Who would really? I heard from you earlier that people go for blobs because n+1 is always better than n. Making small big is a lot harder than making big even bigger when you consider that.
It is. But there’s always the chance of good samaritans in EVE. Anti-pirate types who just like to help out. It’s not common, but I’m not sure that completely removing that is a good move, either.
I don’t think the loss of outside help for the smaller group will make as much difference as the loss of stealth logi from an organized attack group.
Neutrals contributing damage OR reps in a fight that’s not theirs should be concorded
(Reps to a fight that’s not yours feels a little bit like an exploit)
Remember the CSM notes relate to how small hi-sec groups are not taking part because of the one side nature of the present wardec system - They may continue to log on and contribute if they are being attacked by a group closer to their size (without logi to throw the balance)
Well, without seeing the actual data and being able to parse it… I’m still more inclined to think the people who’re leaving are people who don’t want to be fighting in the first place.
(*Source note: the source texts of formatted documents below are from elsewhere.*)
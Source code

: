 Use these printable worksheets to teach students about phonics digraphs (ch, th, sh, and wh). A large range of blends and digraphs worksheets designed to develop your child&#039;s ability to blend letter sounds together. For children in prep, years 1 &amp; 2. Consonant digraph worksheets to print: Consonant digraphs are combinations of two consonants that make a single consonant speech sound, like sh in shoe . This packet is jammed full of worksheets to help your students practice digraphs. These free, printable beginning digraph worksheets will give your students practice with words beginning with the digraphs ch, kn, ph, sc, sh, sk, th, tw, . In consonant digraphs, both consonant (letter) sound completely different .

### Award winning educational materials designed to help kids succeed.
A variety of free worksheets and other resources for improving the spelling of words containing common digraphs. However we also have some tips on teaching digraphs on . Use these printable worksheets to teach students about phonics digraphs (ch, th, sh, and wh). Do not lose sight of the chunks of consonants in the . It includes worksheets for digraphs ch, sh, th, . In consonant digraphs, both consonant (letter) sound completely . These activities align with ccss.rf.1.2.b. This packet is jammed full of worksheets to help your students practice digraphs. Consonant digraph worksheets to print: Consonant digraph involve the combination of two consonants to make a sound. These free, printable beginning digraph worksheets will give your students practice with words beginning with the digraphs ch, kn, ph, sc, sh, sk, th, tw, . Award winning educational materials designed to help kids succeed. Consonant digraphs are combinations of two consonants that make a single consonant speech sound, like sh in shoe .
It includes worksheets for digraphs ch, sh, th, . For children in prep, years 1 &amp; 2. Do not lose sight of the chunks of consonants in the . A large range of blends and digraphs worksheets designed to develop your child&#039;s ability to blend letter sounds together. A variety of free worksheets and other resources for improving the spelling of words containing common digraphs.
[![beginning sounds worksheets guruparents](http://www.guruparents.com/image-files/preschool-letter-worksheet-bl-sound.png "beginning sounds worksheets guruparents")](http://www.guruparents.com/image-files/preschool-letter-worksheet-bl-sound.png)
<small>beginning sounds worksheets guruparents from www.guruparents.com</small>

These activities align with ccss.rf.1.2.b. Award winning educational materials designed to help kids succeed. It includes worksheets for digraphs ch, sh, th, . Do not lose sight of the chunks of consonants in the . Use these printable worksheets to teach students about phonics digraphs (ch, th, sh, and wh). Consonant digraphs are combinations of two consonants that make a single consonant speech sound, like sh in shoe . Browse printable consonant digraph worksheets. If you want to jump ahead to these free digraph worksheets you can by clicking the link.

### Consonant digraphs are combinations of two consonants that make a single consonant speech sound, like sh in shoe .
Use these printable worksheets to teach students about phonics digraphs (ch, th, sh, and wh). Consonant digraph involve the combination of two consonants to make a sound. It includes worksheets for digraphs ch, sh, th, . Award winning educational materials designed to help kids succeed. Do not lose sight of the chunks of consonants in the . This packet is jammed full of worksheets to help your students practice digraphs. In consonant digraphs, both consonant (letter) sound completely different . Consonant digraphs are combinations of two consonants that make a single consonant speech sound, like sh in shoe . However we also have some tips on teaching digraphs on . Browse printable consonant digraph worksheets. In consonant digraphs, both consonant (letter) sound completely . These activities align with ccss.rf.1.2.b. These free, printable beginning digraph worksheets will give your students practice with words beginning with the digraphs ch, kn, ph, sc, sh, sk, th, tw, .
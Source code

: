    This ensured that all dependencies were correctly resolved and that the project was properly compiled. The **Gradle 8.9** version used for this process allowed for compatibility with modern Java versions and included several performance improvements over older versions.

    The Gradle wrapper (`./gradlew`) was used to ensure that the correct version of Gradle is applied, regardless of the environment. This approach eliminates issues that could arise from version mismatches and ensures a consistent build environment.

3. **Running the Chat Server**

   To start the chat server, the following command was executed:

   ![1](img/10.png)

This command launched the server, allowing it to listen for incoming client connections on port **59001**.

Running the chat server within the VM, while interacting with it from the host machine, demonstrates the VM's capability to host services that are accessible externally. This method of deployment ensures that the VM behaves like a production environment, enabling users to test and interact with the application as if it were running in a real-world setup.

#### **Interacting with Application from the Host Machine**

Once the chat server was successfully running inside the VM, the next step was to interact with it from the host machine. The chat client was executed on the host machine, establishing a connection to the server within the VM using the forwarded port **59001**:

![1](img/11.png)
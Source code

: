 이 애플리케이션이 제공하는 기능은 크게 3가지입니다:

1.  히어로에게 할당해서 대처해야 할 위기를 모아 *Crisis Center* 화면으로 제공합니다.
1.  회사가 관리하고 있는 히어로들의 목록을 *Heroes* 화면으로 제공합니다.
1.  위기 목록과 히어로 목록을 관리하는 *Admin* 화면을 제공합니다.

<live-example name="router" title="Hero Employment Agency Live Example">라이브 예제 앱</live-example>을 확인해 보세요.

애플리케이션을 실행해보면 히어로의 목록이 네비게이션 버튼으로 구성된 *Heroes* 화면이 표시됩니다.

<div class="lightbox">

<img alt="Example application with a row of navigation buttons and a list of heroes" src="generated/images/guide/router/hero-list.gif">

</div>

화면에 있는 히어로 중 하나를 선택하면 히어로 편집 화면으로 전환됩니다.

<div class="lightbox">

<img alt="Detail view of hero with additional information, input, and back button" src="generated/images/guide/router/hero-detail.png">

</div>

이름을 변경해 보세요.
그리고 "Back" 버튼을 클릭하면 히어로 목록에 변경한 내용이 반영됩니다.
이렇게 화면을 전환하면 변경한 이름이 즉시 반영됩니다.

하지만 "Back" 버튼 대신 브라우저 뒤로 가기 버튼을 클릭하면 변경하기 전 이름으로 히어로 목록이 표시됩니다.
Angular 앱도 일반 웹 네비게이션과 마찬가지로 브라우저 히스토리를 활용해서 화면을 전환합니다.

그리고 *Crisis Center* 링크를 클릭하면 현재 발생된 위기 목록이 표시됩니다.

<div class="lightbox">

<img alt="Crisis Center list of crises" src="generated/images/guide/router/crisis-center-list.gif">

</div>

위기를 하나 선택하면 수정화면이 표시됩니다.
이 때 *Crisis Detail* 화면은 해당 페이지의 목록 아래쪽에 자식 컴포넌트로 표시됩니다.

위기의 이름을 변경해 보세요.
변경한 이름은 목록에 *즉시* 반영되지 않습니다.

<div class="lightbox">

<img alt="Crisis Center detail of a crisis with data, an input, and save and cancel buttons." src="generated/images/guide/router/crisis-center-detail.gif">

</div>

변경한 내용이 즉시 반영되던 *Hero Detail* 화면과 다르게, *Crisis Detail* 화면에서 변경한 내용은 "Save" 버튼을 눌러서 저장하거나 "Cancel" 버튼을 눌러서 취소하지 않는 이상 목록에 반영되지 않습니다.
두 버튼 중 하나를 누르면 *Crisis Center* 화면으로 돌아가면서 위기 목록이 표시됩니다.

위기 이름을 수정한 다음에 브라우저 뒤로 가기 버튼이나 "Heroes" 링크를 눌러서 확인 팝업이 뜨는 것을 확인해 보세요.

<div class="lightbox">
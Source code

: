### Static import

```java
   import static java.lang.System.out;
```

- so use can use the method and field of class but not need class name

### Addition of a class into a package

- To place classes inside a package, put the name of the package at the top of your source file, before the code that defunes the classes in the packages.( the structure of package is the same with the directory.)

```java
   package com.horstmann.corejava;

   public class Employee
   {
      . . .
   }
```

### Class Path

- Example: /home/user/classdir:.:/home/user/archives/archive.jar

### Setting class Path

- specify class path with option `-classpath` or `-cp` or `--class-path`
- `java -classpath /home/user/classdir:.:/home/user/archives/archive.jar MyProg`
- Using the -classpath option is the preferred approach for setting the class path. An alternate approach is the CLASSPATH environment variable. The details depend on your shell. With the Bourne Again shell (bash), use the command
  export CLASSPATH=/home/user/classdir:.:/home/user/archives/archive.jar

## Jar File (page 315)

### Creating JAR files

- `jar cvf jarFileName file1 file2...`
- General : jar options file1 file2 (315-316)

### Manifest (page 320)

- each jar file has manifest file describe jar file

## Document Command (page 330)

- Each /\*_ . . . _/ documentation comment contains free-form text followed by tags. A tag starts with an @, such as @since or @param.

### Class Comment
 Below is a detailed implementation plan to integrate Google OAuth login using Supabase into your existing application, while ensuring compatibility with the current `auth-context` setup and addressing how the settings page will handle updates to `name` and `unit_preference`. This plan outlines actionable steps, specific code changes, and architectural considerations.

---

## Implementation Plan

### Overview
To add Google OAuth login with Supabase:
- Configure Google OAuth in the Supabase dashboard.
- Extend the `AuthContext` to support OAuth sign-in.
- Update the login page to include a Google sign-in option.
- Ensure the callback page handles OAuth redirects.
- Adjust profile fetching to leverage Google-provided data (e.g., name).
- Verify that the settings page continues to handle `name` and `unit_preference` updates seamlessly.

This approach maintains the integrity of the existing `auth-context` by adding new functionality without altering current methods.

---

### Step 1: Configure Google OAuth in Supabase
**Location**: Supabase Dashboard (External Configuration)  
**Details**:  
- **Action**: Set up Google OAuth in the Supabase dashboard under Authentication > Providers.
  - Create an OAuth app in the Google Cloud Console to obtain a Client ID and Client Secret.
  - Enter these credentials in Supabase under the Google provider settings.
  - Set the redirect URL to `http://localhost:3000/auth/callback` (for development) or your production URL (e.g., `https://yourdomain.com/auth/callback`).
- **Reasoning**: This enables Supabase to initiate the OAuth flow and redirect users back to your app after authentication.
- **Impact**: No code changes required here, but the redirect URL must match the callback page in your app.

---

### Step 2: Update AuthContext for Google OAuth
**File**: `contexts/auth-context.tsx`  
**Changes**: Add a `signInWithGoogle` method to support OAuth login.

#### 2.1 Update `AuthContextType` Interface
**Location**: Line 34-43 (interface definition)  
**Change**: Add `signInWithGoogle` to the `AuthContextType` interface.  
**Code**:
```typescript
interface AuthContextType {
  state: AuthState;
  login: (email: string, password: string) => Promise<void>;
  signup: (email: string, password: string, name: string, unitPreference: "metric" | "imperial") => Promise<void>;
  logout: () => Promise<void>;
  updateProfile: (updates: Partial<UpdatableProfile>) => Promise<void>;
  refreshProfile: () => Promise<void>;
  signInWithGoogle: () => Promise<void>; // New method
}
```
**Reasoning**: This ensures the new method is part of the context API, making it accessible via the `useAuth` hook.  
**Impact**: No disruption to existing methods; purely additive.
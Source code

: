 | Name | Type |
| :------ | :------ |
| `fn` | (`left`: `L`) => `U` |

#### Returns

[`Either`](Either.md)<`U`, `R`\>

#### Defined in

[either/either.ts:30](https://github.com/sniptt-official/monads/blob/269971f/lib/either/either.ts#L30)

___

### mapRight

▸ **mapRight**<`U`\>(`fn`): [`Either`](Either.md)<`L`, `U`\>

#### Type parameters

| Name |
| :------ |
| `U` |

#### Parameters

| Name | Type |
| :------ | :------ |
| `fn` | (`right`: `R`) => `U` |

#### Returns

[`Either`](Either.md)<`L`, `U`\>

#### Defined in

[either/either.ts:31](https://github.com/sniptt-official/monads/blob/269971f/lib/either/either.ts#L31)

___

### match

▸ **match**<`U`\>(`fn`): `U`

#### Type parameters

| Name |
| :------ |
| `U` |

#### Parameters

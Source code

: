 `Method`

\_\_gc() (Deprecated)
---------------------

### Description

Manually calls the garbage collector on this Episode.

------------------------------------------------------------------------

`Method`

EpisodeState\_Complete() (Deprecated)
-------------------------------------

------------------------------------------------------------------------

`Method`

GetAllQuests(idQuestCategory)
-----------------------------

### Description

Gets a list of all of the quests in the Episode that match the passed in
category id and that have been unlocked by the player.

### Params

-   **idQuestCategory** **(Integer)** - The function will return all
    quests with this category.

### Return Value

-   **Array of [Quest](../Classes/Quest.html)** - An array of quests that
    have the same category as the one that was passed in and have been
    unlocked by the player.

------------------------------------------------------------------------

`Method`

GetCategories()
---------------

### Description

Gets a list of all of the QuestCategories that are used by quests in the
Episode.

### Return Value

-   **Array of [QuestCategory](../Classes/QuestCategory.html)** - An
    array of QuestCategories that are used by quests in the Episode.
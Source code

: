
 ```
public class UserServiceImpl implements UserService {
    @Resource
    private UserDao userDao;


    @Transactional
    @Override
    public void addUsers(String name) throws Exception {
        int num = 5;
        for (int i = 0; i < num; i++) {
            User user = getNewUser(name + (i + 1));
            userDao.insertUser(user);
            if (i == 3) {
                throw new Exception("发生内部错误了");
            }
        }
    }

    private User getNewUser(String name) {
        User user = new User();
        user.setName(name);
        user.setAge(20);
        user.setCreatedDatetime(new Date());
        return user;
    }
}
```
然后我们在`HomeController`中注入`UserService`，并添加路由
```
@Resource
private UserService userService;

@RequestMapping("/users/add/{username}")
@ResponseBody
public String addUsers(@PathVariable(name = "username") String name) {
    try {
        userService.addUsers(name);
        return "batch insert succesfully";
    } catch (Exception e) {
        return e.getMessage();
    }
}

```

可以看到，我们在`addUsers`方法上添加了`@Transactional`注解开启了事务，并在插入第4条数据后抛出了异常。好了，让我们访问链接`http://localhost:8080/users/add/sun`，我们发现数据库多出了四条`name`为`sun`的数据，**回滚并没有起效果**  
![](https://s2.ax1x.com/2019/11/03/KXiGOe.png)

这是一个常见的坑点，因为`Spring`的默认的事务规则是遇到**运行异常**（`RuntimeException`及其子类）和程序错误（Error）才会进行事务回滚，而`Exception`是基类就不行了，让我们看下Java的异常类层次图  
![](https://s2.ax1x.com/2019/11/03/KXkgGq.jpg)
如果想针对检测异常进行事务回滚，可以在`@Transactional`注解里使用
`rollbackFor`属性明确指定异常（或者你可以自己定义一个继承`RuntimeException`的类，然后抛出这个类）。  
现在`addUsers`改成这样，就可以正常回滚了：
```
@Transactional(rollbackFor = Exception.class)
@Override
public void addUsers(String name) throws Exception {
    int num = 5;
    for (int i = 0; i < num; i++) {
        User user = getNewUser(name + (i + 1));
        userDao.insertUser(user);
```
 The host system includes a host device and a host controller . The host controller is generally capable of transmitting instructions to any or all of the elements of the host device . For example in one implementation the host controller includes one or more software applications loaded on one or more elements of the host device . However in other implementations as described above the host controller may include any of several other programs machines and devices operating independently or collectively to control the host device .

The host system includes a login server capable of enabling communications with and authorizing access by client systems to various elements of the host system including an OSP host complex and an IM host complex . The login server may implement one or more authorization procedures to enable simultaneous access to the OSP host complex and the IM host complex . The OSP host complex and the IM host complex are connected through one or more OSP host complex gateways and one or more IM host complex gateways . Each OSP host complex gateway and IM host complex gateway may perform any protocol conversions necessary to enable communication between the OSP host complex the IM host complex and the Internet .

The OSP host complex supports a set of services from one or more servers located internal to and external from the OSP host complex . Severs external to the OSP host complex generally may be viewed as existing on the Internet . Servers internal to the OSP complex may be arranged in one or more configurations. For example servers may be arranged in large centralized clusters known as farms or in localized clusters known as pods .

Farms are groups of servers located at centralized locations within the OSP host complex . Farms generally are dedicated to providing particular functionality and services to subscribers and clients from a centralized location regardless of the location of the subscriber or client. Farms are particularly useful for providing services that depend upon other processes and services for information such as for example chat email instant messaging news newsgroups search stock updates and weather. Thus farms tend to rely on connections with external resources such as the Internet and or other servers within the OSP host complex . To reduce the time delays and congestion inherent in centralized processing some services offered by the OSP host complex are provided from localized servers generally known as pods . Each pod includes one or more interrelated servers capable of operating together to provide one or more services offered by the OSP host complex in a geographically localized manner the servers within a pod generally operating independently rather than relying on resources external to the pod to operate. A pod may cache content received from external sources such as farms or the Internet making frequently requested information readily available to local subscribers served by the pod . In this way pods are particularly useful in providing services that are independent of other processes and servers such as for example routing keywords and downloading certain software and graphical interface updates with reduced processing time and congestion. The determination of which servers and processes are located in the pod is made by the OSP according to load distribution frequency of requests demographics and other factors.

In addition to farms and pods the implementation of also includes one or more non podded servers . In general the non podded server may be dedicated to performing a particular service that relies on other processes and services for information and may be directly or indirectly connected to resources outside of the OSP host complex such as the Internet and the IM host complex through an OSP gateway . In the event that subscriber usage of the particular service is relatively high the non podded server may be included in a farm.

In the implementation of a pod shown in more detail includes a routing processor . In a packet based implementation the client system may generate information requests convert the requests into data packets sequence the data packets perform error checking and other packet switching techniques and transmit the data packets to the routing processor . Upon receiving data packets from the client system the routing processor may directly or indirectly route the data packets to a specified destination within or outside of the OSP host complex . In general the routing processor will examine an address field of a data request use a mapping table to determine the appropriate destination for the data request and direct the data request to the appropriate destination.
Doesn’t matter what the odds are, if they don’t want to do it.
Even if they DO want to do it, nobody wants a suicide run. With no realistic way of winning, and the potential downside of getting decced again and again because you tried to fight back, why not just dock up and wait it out? There’s little upside.
Unfortunately this may be true - they may not want to fight.
I’m hoping that leveling the playing field will remove the feeling of being totally stepped on thus making not logging on less of an option. Maybe wardecs will then fall into the same hi-sec carebear category as ganking in that “losses are the price of doing business”.
BTW, can you tell us if the people we’re talking about have any record of PVP activity (or if any indications on way or the other were part of the data set that @CCP_Larrikin showed you)?